Robust older women with early breast cancer who have high prechemotherapy levels of both interleukin-6 (IL-6) and C-reactive protein (CRP) are >3 times more likely to experience chemotherapy-induced decline in frailty status than their counterparts with low levels of these inflammatory markers, a prospective study has shown.
According to the investigators, these findings suggest that biologic measures of inflammation may facilitate individualized assessment of risk of chemotherapy-induced decline in frailty status at the time of diagnosis, which may help predict tolerability of cancer treatment and guide treatment decisions. [J Clin Oncol 2022;doi:10.1200/JCO.22.01217]
The study included 295 robust women aged ≥65 years with stage I–III breast cancer treated with adjuvant chemotherapy. At the time of starting chemotherapy, the patients were at a median age of 69 years, with a median BMI of 27.9 kg/m2 and a median of 2.0 comorbidities. All patients were robust at baseline, with a Deficit Accumulation Index (DAI) score of 0 to >2.
Most patients (62.7 percent) in the study had stage II or III breast cancer. About half (46.8 percent) had HER2-negative/hormone receptor (HR)–positive disease, 31.2 percent had HER2-positive disease, while 22 percent had triple-negative disease. An anthracycline-containing regimen was used in 32.3 percent of patients, and 72.5 percent received primary granulocyte-colony stimulating factor prophylaxis.
Chemotherapy-induced decline in frailty status occurred in 76 patients (25.8 percent). This included 69 patients (23.4 percent) who became prefrail (DAI score, 0.2 to <0.35), and seven patients (2.4 percent) who became frail (DAI score, ≥0.35).

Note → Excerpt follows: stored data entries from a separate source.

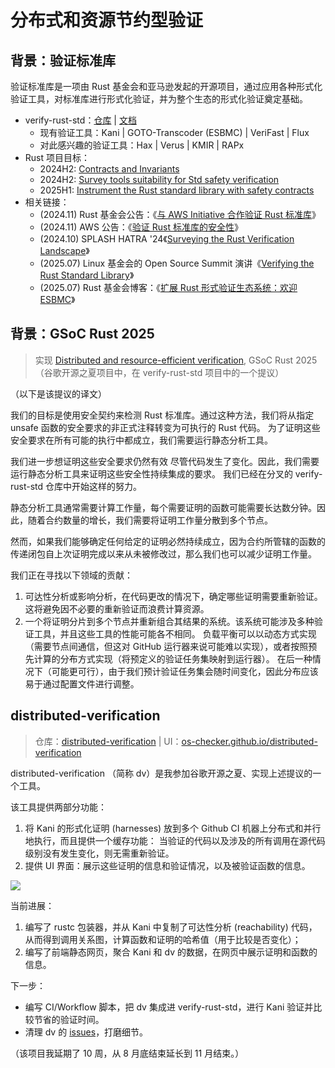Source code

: # 分布式和资源节约型验证

## 背景：验证标准库

验证标准库是一项由 Rust 基金会和亚马逊发起的开源项目，通过应用各种形式化验证工具，对标准库进行形式化验证，并为整个生态的形式化验证奠定基础。

* verify-rust-std：[仓库][verify-rust-std] | [文档](https://model-checking.github.io/verify-rust-std/intro.html)
  * 现有验证工具：Kani | GOTO-Transcoder (ESBMC) | VeriFast | Flux
  * 对此感兴趣的验证工具：Hax | Verus | KMIR | RAPx
* Rust 项目目标：
  * 2024H2: [Contracts and Invariants](https://rust-lang.github.io/rust-project-goals/2024h2/Contracts-and-invariants.html)
  * 2024H2: [Survey tools suitability for Std safety verification](https://rust-lang.github.io/rust-project-goals/2024h2/std-verification.html)
  * 2025H1: [Instrument the Rust standard library with safety contracts](https://rust-lang.github.io/rust-project-goals/2025h1/std-contracts.html)
* 相关链接：
  * (2024.11) Rust 基金会公告：《[与 AWS Initiative 合作验证 Rust 标准库](https://foundation.rust-lang.org/news/rust-foundation-collaborates-with-aws-initiative-to-verify-rust-standard-libraries/)》
  * (2024.11) AWS 公告：《[验证 Rust 标准库的安全性](https://aws.amazon.com/cn/blogs/opensource/verify-the-safety-of-the-rust-standard-library/)》
  * (2024.10) SPLASH HATRA '24《[Surveying the Rust Verification Landscape](https://2024.splashcon.org/details/hatra-2024-papers/5/Surveying-the-Rust-Verification-Landscape)》
  * (2025.07) Linux 基金会的 Open Source Summit 演讲《[Verifying the Rust Standard Library](https://youtu.be/8_lzVNs1uPk)》
  * (2025.07) Rust 基金会博客：《[扩展 Rust 形式验证生态系统：欢迎 ESBMC](https://rustfoundation.org/media/expanding-the-rust-formal-verification-ecosystem-welcoming-esbmc/)》

[verify-rust-std]: https://github.com/model-checking/verify-rust-std

## 背景：GSoC Rust 2025

> 实现 [Distributed and resource-efficient verification](https://github.com/rust-lang/google-summer-of-code/tree/45141d74c28d91e114cf621d2d56aea6c3f82547?tab=readme-ov-file#distributed-and-resource-efficient-verification),
> GSoC Rust 2025 （谷歌开源之夏项目中，在 verify-rust-std 项目中的一个提议）

（以下是该提议的译文）

我们的目标是使用安全契约来检测 Rust 标准库。通过这种方法，我们将从指定 unsafe 函数的安全要求的非正式注释转变为可执行的 Rust 代码。
为了证明这些安全要求在所有可能的执行中都成立，我们需要运行静态分析工具。

我们进一步想证明这些安全要求仍然有效 尽管代码发生了变化。因此，我们需要运行静态分析工具来证明这些安全性持续集成的要求。
我们已经在分叉的 verify-rust-std 仓库中开始这样的努力。

静态分析工具通常需要计算工作量，每个需要证明的函数可能需要长达数分钟。因此，随着合约数量的增长，我们需要将证明工作量分散到多个节点。

然而，如果我们能够确定任何给定的证明必然持续成立，因为合约所管辖的函数的传递闭包自上次证明完成以来从未被修改过，那么我们也可以减少证明工作量。

我们正在寻找以下领域的贡献：
1. 可达性分析或影响分析，在代码更改的情况下，确定哪些证明需要重新验证。这将避免因不必要的重新验证而浪费计算资源。
2. 一个将证明分片到多个节点并重新组合其结果的系统。该系统可能涉及多种验证工具，并且这些工具的性能可能各不相同。
   负载平衡可以以动态方式实现（需要节点间通信，但这对 GitHub 运行器来说可能难以实现），或者按照预先计算的分布方式实现（将预定义的验证任务集映射到运行器）。
   在后一种情况下（可能更可行），由于我们预计验证任务集会随时间变化，因此分布应该易于通过配置文件进行调整。

## distributed-verification

> 仓库：[distributed-verification](https://github.com/os-checker/distributed-verification)
> |
> UI：[os-checker.github.io/distributed-verification](https://os-checker.github.io/distributed-verification/)

distributed-verification （简称 dv）是我参加谷歌开源之夏、实现上述提议的一个工具。

该工具提供两部分功能：
1. 将 Kani 的形式化证明 (harnesses) 放到多个 Github CI 机器上分布式和并行地执行，而且提供一个缓存功能：
   当验证的代码以及涉及的所有调用在源代码级别没有发生变化，则无需重新验证。
2. 提供 UI 界面：展示这些证明的信息和验证情况，以及被验证函数的信息。

![](https://github.com/user-attachments/assets/21d9d8e1-969f-4aad-89b2-810905024ce5)

当前进展：
1. 编写了 rustc 包装器，并从 Kani 中复制了可达性分析 (reachability) 代码，从而得到调用关系图，计算函数和证明的哈希值（用于比较是否变化）；
2. 编写了前端静态网页，聚合 Kani 和 dv 的数据，在网页中展示证明和函数的信息。

下一步：
* 编写 CI/Workflow 脚本，把 dv 集成进 verify-rust-std，进行 Kani 验证并比较节省的验证时间。
* 清理 dv 的 [issues](https://github.com/os-checker/distributed-verification/issues)，打磨细节。

（该项目我延期了 10 周，从 8 月底结束延长到 11 月结束。）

Applying median cut-offs of 2.5 pg/mL for IL-6 and 3.5 mg/L for CRP, patients who experienced chemotherapy-induced decline in frailty status were found to have higher baseline levels of IL-6 (median, 3.57 pg/mL vs 2.15 pg/mL; p=0.003) and CRP (median, 4.75 mg/L vs 3.06 mg/L; p=0.007) than those who remained clinically fit.

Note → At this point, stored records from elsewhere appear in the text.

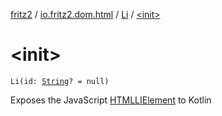 [fritz2](../../index.md) / [io.fritz2.dom.html](../index.md) / [Li](index.md) / [&lt;init&gt;](./-init-.md)

# &lt;init&gt;

`Li(id: `[`String`](https://kotlinlang.org/api/latest/jvm/stdlib/kotlin/-string/index.html)`? = null)`

Exposes the JavaScript [HTMLLIElement](https://developer.mozilla.org/en/docs/Web/API/HTMLLIElement) to Kotlin

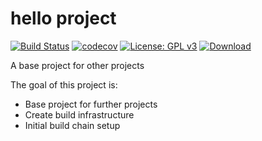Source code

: # hello project

[![Build Status][travis-badge]][travis-link]
[![codecov][codecov-badge]][codecov-link]
[![License: GPL v3][license-badge]](LICENSE.md)
[![Download][bintray-badge]][bintray-link]

A base project for other projects

The goal of this project is:

* Base project for further projects
* Create build infrastructure
* Initial build chain setup

[travis-badge]:    https://travis-ci.org/ortus-art/hello.svg?branch=master
[travis-link]:     https://travis-ci.org/ortus-art/hello
[license-badge]:   https://img.shields.io/badge/License-GPL%20v3-blue.svg
[codecov-badge]:   https://codecov.io/gh/ortus-art/hello/branch/master/graph/badge.svg
[codecov-link]:    https://codecov.io/gh/ortus-art/hello
[bintray-badge]:   https://api.bintray.com/packages/ortus-art/course/hello/images/download.svg
[bintray-link]:    https://bintray.com/ortus-art/course/hello/_latestVersion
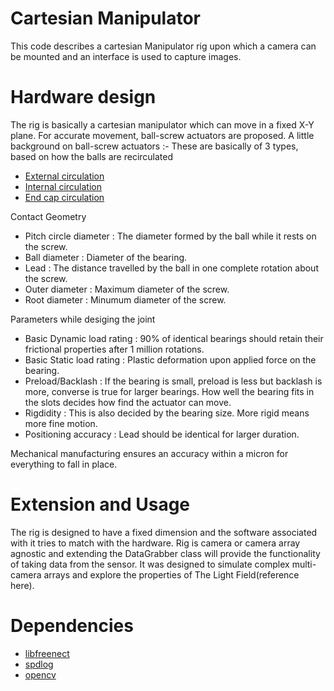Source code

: # Cartesian Manipulator

This code describes a cartesian Manipulator rig upon which a camera can be mounted and an interface is used to capture images.

# Hardware design

The rig is basically a cartesian manipulator which can move in a fixed X-Y plane. For accurate movement, ball-screw actuators are proposed.
A little background on ball-screw actuators :-
These are basically of 3 types, based on how the balls are recirculated
  - [External circulation](http://1ugn2l2m3z2y31d4y73c1m5w.wpengine.netdna-cdn.com/wp-content/uploads/2015/08/External-Tube-Recirculation.jpg)
  - [Internal circulation](http://1ugn2l2m3z2y31d4y73c1m5w.wpengine.netdna-cdn.com/wp-content/uploads/2015/08/Deflector-Recirculation.jpg)
  - [End cap circulation](http://1ugn2l2m3z2y31d4y73c1m5w.wpengine.netdna-cdn.com/wp-content/uploads/2015/08/End-Cap-Recirculation.jpg)

Contact Geometry
  - Pitch circle diameter : The diameter formed by the ball while it rests on the screw.
  - Ball diameter : Diameter of the bearing.
  - Lead : The distance travelled by the ball in one complete rotation about the screw.
  - Outer diameter : Maximum diameter of the screw.
  - Root diameter : Minumum diameter of the screw.

Parameters while desiging the joint
  - Basic Dynamic load rating : 90% of identical bearings should retain their frictional properties after 1 million rotations.
  - Basic Static load rating : Plastic deformation upon applied force on the bearing.
  - Preload/Backlash : If the bearing is small, preload is less but backlash is more, converse is true for larger bearings. How well the bearing fits in the slots decides how find the actuator
                       can move.
  - Rigdidity : This is also decided by the bearing size. More rigid means more fine motion.
  - Positioning accuracy : Lead should be identical for larger duration.

Mechanical manufacturing ensures an accuracy within a micron for everything to fall in place.


# Extension and Usage

The rig is designed to have a fixed dimension and the software associated with it tries to match with the hardware. Rig is camera or camera array agnostic and extending the DataGrabber class will provide the functionality of taking data from the sensor. It was designed to simulate complex multi-camera arrays and explore the properties of The Light Field(reference here).


# Dependencies

  - [libfreenect](https://github.com/OpenKinect/libfreenect)
  - [spdlog](https://github.com/gabime/spdlog)
  - [opencv](https://github.com/opencv/opencv)
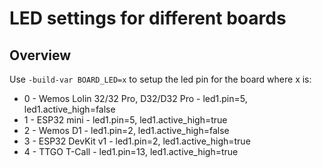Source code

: # LED settings for different boards


## Overview
Use `-build-var BOARD_LED=x` to setup the led pin for the board where x is:
 - 0 - Wemos Lolin 32/32 Pro, D32/D32 Pro - led1.pin=5, led1.active_high=false
 - 1 - ESP32 mini       - led1.pin=5, led1.active_high=true
 - 2 - Wemos D1         - led1.pin=2, led1.active_high=false
 - 3 - ESP32 DevKit v1  - led1.pin=2, led1.active_high=true
 - 4 - TTGO T-Call      - led1.pin=13, led1.active_high=true
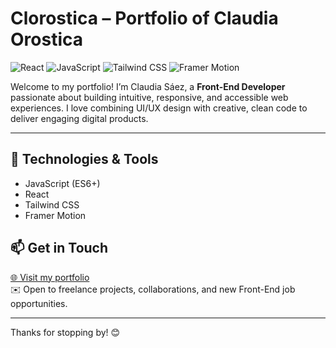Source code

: # Clorostica – Portfolio of Claudia Orostica

![React](https://img.shields.io/badge/React-61DAFB?logo=react&logoColor=black&style=flat-square) ![JavaScript](https://img.shields.io/badge/JavaScript-F7DF1E?logo=javascript&logoColor=black&style=flat-square) ![Tailwind CSS](https://img.shields.io/badge/Tailwind_CSS-38B2AC?logo=tailwind-css&logoColor=white&style=flat-square) ![Framer Motion](https://img.shields.io/badge/Framer_Motion-0055FF?style=flat-square&logo=framer) 

Welcome to my portfolio! I’m Claudia Sáez, a **Front-End Developer** passionate about building intuitive, responsive, and accessible web experiences. I love combining UI/UX design with creative, clean code to deliver engaging digital products.


---

## 🚀 Technologies & Tools  
- JavaScript (ES6+)  
- React  
- Tailwind CSS  
- Framer Motion  


## 📫 Get in Touch  
[🌐 Visit my portfolio](https://clorostica.github.io/)  
✉️ Open to freelance projects, collaborations, and new Front-End job opportunities.

---

Thanks for stopping by! 😊

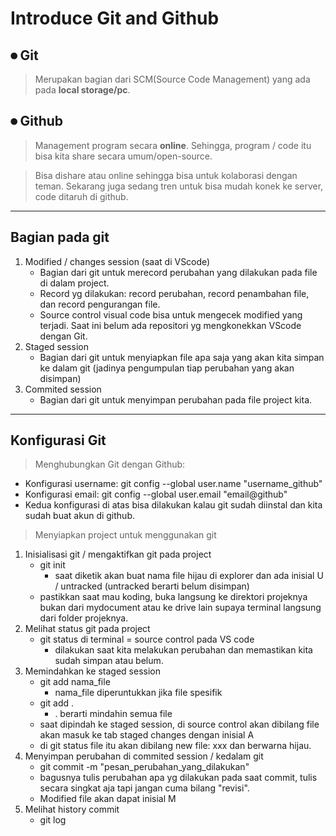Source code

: # Introduce Git and Github
## ⏺ Git
>Merupakan bagian dari SCM(Source Code Management) yang ada pada **local storage/pc**.

## ⏺ Github
>Management program secara **online**. Sehingga, program / code itu bisa kita share secara umum/open-source.

>Bisa dishare atau online sehingga bisa untuk kolaborasi dengan teman. Sekarang juga sedang tren untuk bisa mudah konek ke server, code ditaruh di github.
---
## Bagian pada git
1. Modified / changes session (saat di VScode)
   * Bagian dari git untuk merecord perubahan yang dilakukan pada file di dalam project.
   * Record yg dilakukan: record perubahan, record penambahan file, dan record pengurangan file.
   * Source control visual code bisa untuk mengecek modified yang terjadi. Saat ini belum ada repositori yg mengkonekkan VScode dengan Git.
2. Staged session
   * Bagian dari git untuk menyiapkan file apa saja yang akan kita simpan ke dalam git (jadinya pengumpulan tiap perubahan yang akan disimpan)
3. Commited session
   * Bagian dari git untuk menyimpan perubahan pada file project kita.
---
## Konfigurasi Git
>Menghubungkan Git dengan Github:
- Konfigurasi username: git config --global user.name "username_github"
- Konfigurasi email: git config --global user.email "email@github"
- Kedua konfigurasi di atas bisa dilakukan kalau git sudah diinstal dan kita sudah buat akun di github.

>Menyiapkan project untuk menggunakan git
1. Inisialisasi git / mengaktifkan git pada project
   - git init
     - saat diketik akan buat nama file hijau di explorer dan ada inisial U / untracked (untracked berarti belum disimpan)
   - pastikkan saat mau koding, buka langsung ke direktori projeknya bukan dari mydocument atau ke drive lain supaya terminal langsung dari folder projeknya.
2. Melihat status git pada project
   - git status di terminal = source control pada VS code
     - dilakukan saat kita melakukan perubahan dan memastikan kita sudah simpan atau belum.
3. Memindahkan ke staged session
   - git add nama_file
     - nama_file diperuntukkan jika file spesifik
   - git add .
     - . berarti mindahin semua file
   - saat dipindah ke staged session, di source control akan dibilang file akan masuk ke tab staged changes dengan inisial A
   - di git status file itu akan dibilang new file: xxx dan berwarna hijau.
4. Menyimpan perubahan di commited session / kedalam git
   - git commit -m "pesan_perubahan_yang_dilakukan"
   - bagusnya tulis perubahan apa yg dilakukan pada saat commit, tulis secara singkat aja tapi jangan cuma bilang "revisi".
   - Modified file akan dapat inisial M
5. Melihat history commit
   - git log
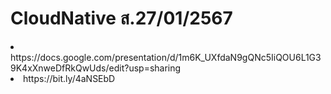 # CloudNative ส.27/01/2567
<li>https://docs.google.com/presentation/d/1m6K_UXfdaN9gQNc5IiQOU6L1G39K4xXnweDfRkQwUds/edit?usp=sharing</li>
<li>https://bit.ly/4aNSEbD</li>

Among 76 patients who experienced chemotherapy-induced decline in frailty status, 65.8 percent had high IL-6 levels and 63.2 percent had high CRP levels before the start of chemotherapy. High prechemotherapy levels of both IL-6 and CRP were found in 46.1 percent of patients with chemotherapy-induced decline in frailty status, compared with only 25.6 percent of patients who remained clinically fit after chemotherapy.
In multivariable logistic regression analysis, patients with high levels of both IL-6 and CRP were found to be >3 times more likely to experience chemotherapy-induced decline in frailty status (odds ratio, 3.52; 95 percent confidence interval, 1.55–8.01; p=0.003) than those with low levels of these inflammatory markers, after adjusting for age, race/ethnicity, education, BMI, cancer stage, breast cancer surgery, use of anti-inflammatory medications, and number of comorbidities.
Although 37 percent of patients in the study were taking anti-inflammatory medications, the use of these medications was not significantly associated with IL-6 (median, 2.7 pg/mL among nonusers vs 2.3 pg/mL among users; p=0.28) or CRP (median, 3.4 mg/L among nonusers vs 3.6 mg/L among users; p=0.76).
“Our findings suggest that older patients with breast cancer with high IL-6 and CRP, especially those with both markers elevated, are vulnerable to experiencing a decline in physiologic reserve with chemotherapy, even if they appear to be robust or clinically fit,” the investigators commented.
“Inflammation may be a targetable biological pathway that can be leveraged to prevent and mitigate chemotherapy-induced clinical decline,” they added.